About two weeks ago I entertained myself a bit with nested trees in databases. To get some experience with it, I imported a mbox file containing postings to a high-traffic mailing list into MySQL. (With the help of some PEAR packages.)

I soon ran into trouble when it came to the point where I had to decide by which criterias the threading tree should be built. The most obvious one is of course to use the Message ID and the In-Reply-To: header. But this turned out to be impractical, because some mail clients abstain from setting In-Reply-To: correctly when sending a reply.

As a result I additionally took the References: header into account, which usually contains a bunch of Message IDs, of which the last one is equivalent to the Message ID that should be in In-Reply-To:. But even this didn't work out perfectly, because there are clients that don't set In-Reply-To: and don't set References:. (Not to mention the people that don't hit the "Reply" button to write a response but us the "New mail" button instead.)

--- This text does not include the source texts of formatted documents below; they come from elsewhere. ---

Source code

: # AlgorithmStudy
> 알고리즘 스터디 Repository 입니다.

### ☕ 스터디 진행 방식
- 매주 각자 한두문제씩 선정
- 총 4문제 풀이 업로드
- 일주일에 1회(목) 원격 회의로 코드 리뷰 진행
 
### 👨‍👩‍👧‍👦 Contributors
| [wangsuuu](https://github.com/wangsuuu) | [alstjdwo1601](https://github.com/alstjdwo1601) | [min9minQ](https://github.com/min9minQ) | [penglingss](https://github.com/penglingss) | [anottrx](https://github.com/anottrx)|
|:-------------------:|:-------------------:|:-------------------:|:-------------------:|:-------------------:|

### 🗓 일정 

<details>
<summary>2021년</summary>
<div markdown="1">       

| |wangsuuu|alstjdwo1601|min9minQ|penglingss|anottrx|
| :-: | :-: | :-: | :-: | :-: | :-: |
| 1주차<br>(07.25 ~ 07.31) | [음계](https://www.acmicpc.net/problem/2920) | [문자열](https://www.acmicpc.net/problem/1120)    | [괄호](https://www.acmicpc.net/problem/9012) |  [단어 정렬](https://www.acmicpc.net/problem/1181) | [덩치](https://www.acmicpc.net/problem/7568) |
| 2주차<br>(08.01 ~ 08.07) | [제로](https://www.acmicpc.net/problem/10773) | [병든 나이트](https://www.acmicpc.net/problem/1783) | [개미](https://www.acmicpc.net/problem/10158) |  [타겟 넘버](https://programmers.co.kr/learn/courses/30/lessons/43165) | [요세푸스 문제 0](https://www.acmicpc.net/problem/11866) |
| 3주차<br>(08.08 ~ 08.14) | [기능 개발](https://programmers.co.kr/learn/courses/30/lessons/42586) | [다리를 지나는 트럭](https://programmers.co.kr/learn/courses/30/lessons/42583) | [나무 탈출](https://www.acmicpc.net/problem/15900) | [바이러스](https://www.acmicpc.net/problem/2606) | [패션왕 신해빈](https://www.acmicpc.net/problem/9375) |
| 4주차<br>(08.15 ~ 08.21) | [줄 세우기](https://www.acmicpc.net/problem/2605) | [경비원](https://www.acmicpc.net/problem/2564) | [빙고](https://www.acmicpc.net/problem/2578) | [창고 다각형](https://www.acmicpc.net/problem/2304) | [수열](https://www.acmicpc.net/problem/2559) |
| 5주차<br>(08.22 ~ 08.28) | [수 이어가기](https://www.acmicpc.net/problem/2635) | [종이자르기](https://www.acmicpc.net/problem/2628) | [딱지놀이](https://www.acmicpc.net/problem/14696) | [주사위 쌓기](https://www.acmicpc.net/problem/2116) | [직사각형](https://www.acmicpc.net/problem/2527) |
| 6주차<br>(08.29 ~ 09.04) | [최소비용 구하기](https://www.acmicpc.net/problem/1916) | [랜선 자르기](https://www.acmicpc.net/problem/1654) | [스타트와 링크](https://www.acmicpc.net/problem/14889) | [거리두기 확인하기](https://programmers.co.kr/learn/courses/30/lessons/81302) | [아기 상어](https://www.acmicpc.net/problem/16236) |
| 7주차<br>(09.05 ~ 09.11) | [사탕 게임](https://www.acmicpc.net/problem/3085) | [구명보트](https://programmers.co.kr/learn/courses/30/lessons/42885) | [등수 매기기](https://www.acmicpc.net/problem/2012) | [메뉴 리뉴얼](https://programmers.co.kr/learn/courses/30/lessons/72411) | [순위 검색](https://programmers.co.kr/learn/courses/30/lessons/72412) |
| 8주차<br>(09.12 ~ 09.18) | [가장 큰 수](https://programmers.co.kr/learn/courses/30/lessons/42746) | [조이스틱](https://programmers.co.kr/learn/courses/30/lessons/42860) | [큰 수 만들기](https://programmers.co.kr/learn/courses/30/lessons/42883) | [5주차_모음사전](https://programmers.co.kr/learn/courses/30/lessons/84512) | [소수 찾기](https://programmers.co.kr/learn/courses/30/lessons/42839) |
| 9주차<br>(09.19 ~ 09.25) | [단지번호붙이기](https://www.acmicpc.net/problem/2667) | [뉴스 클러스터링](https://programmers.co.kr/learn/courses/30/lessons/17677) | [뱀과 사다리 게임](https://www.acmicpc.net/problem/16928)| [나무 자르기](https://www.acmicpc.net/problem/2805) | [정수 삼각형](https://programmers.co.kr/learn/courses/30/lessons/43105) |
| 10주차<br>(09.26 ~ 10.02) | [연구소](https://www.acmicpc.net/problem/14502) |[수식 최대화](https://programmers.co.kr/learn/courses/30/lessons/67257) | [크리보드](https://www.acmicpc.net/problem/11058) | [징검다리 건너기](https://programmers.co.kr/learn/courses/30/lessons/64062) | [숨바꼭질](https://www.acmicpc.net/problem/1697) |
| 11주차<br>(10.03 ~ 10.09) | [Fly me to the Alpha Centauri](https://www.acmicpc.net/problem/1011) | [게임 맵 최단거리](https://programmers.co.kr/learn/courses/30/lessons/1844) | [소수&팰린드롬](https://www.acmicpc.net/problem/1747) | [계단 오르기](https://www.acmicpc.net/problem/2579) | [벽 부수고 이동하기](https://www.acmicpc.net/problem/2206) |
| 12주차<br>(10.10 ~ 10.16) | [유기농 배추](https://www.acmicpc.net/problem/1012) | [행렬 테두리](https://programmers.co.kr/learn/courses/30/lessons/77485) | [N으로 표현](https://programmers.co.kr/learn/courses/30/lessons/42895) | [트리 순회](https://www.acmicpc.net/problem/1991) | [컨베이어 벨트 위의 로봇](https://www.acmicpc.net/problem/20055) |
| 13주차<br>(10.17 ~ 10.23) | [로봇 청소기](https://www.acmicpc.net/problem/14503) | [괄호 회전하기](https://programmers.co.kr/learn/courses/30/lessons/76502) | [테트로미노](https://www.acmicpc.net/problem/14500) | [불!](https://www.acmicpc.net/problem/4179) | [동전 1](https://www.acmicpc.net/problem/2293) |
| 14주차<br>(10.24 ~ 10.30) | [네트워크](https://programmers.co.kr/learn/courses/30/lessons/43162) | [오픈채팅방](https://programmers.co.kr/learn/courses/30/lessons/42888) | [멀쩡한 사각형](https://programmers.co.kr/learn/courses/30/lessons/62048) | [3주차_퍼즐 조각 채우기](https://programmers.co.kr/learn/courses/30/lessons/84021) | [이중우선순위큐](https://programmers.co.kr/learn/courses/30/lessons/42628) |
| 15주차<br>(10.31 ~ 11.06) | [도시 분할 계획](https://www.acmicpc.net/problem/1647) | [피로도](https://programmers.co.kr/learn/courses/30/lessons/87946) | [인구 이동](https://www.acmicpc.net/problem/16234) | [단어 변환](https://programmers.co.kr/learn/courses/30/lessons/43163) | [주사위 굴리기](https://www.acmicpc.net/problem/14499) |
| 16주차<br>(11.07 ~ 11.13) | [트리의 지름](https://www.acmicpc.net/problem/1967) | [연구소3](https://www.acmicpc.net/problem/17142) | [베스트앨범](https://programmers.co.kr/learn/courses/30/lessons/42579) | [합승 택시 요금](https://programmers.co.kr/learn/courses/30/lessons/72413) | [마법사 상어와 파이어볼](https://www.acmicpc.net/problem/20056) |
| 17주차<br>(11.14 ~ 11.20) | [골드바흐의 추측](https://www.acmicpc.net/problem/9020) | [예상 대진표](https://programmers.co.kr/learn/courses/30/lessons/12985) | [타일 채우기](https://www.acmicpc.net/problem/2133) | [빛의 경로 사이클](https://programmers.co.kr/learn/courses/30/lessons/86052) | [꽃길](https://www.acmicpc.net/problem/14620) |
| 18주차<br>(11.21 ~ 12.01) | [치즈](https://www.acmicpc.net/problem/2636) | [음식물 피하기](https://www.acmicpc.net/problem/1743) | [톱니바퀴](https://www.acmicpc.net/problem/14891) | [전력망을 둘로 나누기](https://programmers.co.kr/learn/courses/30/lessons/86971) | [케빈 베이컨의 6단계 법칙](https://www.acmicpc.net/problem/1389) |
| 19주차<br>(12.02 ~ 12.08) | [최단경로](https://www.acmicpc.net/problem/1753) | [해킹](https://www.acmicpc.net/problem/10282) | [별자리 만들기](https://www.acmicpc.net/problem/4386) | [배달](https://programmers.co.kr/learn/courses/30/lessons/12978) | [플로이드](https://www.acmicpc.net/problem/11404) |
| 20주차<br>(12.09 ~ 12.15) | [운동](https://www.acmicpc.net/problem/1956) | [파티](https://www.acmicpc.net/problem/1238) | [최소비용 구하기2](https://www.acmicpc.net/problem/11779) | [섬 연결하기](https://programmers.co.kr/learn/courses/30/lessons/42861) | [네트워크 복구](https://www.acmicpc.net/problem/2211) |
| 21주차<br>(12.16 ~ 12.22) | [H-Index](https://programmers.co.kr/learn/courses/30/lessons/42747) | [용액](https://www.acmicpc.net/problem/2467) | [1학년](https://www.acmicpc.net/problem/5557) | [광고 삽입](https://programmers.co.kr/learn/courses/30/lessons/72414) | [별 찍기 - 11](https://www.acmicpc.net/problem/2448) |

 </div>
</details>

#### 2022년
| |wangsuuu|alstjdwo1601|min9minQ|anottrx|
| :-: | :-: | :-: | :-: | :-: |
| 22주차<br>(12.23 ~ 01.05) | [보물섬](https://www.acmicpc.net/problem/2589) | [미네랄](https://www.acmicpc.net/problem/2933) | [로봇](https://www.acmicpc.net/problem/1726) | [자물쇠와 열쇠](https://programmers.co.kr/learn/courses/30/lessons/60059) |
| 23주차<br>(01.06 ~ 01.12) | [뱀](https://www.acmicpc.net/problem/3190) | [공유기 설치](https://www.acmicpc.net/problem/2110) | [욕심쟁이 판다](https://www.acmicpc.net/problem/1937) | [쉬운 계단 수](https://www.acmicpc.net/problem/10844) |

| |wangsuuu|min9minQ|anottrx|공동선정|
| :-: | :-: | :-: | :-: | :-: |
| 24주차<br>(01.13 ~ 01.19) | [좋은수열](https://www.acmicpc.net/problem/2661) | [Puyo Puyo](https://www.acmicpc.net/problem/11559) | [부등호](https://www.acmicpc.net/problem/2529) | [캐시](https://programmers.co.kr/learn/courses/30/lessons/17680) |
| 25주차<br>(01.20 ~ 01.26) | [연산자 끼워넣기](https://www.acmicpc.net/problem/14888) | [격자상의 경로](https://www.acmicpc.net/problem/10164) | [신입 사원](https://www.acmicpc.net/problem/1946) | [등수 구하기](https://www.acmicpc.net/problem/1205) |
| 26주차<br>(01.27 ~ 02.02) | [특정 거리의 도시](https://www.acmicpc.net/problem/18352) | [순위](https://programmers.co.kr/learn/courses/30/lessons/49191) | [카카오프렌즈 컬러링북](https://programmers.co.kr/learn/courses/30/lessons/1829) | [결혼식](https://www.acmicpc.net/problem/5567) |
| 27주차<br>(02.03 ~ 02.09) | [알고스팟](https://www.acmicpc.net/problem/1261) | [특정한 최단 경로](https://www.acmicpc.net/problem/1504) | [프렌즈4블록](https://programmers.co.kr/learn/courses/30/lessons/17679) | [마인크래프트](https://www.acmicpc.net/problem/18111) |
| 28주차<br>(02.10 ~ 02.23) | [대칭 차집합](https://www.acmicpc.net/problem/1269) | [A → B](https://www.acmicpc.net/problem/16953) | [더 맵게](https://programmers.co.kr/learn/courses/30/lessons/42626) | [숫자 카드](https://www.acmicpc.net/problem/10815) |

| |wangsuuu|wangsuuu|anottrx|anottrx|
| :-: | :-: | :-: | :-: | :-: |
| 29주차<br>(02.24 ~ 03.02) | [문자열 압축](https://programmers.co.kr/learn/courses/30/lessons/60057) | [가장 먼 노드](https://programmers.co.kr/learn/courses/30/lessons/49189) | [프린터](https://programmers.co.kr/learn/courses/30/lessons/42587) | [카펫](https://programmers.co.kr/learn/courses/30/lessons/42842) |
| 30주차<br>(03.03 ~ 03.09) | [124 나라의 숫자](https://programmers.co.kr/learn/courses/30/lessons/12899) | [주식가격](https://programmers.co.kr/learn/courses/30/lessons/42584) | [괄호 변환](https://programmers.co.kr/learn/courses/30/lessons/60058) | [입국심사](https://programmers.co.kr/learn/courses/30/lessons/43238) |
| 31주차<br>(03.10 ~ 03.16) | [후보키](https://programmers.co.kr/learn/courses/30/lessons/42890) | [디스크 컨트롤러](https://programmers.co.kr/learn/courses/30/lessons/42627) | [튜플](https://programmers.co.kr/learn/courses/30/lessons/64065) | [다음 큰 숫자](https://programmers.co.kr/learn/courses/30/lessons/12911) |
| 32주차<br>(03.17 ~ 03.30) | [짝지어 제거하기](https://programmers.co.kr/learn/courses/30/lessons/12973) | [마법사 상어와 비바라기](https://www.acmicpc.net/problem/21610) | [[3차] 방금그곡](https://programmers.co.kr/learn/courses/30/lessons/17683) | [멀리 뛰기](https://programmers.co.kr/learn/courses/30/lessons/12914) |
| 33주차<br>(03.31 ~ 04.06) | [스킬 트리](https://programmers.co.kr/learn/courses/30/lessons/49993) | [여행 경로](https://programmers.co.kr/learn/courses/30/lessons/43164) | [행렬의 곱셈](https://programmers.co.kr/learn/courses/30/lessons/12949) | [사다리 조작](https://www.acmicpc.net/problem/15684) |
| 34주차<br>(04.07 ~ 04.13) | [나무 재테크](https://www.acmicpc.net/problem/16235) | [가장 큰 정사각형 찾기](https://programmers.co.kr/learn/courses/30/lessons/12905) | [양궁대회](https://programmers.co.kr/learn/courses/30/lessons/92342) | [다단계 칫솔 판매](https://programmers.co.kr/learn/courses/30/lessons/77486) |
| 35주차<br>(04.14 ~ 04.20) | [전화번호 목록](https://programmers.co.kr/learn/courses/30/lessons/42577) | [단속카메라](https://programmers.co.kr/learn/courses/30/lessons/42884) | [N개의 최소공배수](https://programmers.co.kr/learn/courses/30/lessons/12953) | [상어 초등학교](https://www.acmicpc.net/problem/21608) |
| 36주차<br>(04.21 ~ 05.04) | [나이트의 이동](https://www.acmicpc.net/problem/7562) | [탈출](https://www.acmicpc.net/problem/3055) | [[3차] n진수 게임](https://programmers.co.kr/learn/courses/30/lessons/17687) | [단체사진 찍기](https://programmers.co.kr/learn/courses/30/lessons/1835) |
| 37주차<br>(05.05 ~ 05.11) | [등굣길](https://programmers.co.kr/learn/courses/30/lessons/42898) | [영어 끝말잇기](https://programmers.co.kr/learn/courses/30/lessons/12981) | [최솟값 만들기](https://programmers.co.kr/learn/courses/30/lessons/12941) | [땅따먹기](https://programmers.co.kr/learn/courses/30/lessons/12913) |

Ok, I know that both of these fields are optional (according to RFC 822), but what's so hard about using them nonetheless? It looks like they really do expect everybody to use a combination of In-Reply-To:, References: and the subject to perform threading. And while this is of course technically feasible, it will inevitable result into malformed threads when there are two different threads with the same subject. Great, great, great.
Written on 16 Jul 03 10:46 PM.